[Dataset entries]
Segment Open

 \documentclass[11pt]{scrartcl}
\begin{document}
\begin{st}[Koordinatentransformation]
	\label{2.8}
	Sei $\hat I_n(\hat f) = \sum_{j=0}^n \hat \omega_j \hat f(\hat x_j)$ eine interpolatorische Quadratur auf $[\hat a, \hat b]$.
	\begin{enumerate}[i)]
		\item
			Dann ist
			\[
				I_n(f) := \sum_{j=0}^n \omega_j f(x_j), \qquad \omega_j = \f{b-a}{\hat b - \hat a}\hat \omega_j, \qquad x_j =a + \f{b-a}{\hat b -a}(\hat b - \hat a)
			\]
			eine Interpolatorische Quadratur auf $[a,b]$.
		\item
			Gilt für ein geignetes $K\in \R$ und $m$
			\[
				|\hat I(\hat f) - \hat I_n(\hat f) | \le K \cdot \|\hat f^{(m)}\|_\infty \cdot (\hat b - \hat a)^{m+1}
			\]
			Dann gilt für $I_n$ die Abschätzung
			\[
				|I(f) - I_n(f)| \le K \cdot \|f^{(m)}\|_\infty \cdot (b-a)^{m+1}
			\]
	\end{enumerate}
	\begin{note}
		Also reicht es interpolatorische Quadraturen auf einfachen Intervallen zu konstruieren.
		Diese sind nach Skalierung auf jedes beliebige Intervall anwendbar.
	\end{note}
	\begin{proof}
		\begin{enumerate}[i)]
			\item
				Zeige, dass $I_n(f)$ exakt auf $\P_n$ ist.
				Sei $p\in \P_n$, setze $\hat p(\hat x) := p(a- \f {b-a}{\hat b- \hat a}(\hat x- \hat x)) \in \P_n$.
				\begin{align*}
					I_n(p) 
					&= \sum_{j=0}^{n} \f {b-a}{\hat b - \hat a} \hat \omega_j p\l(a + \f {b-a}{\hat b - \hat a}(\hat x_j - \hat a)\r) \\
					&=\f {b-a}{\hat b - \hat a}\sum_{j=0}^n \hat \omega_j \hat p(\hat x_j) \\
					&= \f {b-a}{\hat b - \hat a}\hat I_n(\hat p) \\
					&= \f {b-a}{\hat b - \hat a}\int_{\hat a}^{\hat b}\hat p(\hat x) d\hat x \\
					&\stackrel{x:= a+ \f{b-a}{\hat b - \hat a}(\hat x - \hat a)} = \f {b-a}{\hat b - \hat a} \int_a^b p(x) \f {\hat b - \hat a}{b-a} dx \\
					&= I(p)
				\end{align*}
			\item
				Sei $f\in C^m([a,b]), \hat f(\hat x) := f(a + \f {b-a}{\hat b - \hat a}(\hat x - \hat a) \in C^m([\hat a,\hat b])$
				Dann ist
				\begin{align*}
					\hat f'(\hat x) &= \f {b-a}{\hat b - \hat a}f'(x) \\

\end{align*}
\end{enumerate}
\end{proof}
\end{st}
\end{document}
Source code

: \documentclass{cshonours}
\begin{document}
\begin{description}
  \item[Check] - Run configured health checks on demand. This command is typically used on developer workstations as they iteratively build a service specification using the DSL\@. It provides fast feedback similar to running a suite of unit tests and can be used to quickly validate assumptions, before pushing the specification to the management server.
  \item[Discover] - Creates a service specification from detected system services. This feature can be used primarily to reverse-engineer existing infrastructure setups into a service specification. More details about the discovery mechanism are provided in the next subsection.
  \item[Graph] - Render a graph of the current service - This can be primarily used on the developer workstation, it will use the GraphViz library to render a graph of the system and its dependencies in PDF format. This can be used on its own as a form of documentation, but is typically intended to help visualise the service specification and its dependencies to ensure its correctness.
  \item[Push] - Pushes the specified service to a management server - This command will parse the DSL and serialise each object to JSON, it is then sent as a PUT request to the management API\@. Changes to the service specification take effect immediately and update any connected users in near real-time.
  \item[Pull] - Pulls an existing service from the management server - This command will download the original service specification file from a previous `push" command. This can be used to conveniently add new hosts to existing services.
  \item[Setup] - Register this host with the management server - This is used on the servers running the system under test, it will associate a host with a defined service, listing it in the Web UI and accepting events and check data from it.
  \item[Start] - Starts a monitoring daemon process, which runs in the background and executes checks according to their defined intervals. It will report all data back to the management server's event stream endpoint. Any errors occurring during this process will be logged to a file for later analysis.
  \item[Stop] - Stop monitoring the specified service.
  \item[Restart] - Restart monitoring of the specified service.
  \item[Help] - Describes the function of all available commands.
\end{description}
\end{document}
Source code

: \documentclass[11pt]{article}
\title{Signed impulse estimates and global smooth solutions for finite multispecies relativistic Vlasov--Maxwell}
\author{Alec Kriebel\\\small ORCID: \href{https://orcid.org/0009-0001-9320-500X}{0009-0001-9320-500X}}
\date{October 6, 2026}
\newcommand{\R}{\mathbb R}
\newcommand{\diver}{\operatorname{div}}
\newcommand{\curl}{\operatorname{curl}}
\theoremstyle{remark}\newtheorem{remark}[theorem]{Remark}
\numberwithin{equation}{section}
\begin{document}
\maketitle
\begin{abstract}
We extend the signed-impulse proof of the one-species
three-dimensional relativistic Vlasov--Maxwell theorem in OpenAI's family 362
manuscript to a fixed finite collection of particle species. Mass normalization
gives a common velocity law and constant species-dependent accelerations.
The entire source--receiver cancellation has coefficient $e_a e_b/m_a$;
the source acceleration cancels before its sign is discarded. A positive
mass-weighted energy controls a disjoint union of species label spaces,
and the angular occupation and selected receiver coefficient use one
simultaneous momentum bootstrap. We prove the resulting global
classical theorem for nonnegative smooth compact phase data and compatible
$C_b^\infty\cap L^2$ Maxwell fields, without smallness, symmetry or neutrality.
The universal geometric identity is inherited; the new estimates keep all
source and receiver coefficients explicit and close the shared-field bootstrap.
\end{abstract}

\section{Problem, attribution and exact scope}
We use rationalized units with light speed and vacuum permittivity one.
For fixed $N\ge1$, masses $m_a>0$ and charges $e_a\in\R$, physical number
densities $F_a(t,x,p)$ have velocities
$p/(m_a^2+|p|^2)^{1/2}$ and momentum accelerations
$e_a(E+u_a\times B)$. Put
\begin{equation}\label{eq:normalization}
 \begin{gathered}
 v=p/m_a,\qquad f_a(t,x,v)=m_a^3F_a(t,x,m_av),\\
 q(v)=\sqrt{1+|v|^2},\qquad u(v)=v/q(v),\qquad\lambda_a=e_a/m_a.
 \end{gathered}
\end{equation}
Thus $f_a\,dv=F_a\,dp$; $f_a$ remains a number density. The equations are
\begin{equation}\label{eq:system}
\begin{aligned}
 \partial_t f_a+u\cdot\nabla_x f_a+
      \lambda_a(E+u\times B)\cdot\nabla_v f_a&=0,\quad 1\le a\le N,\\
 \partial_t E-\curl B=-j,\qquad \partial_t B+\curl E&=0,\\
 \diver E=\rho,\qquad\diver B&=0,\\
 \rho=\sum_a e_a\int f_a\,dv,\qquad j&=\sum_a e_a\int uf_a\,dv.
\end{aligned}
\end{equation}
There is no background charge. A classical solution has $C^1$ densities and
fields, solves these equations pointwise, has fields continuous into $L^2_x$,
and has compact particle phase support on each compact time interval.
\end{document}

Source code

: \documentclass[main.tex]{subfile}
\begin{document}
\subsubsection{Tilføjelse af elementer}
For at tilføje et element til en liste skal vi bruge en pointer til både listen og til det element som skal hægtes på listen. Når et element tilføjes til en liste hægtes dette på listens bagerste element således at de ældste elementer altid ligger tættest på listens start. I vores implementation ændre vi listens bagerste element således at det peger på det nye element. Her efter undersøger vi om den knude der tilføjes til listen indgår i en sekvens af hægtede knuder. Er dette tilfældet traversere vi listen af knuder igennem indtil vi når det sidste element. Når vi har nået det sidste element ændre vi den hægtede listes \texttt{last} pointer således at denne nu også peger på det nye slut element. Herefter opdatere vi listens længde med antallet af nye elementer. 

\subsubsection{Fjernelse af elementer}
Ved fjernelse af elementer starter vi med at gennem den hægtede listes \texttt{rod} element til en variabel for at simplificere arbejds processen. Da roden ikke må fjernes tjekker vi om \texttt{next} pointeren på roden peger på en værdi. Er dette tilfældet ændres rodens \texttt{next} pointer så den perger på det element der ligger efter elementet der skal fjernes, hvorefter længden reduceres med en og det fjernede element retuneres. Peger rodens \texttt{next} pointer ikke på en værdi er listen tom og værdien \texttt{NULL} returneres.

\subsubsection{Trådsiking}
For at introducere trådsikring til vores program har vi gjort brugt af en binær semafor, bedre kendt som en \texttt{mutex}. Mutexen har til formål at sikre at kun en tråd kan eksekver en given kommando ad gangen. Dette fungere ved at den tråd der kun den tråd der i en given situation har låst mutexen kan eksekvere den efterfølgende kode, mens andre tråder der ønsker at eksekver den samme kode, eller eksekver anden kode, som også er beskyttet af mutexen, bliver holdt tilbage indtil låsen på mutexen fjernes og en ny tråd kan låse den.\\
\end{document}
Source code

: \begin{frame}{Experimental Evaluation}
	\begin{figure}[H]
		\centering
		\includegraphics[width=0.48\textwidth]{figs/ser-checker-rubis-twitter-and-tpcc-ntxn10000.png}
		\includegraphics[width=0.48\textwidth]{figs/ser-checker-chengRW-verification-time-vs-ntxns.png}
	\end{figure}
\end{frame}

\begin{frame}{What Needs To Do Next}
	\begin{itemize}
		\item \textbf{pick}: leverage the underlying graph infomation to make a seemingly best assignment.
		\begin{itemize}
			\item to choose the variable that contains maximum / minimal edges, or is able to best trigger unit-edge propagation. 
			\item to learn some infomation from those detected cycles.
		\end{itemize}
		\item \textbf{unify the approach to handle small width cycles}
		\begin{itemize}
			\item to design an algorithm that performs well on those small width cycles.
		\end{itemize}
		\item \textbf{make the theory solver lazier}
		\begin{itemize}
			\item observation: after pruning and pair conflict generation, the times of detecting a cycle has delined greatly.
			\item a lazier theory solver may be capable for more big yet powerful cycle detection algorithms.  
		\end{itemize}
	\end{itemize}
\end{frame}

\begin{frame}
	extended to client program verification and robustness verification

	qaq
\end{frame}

Segment Closed

ACTION ITEM: What is the number of lines in the data that hold the string "best"? Answer with the number only.

OUTPUT OF THE EXERCISE: 2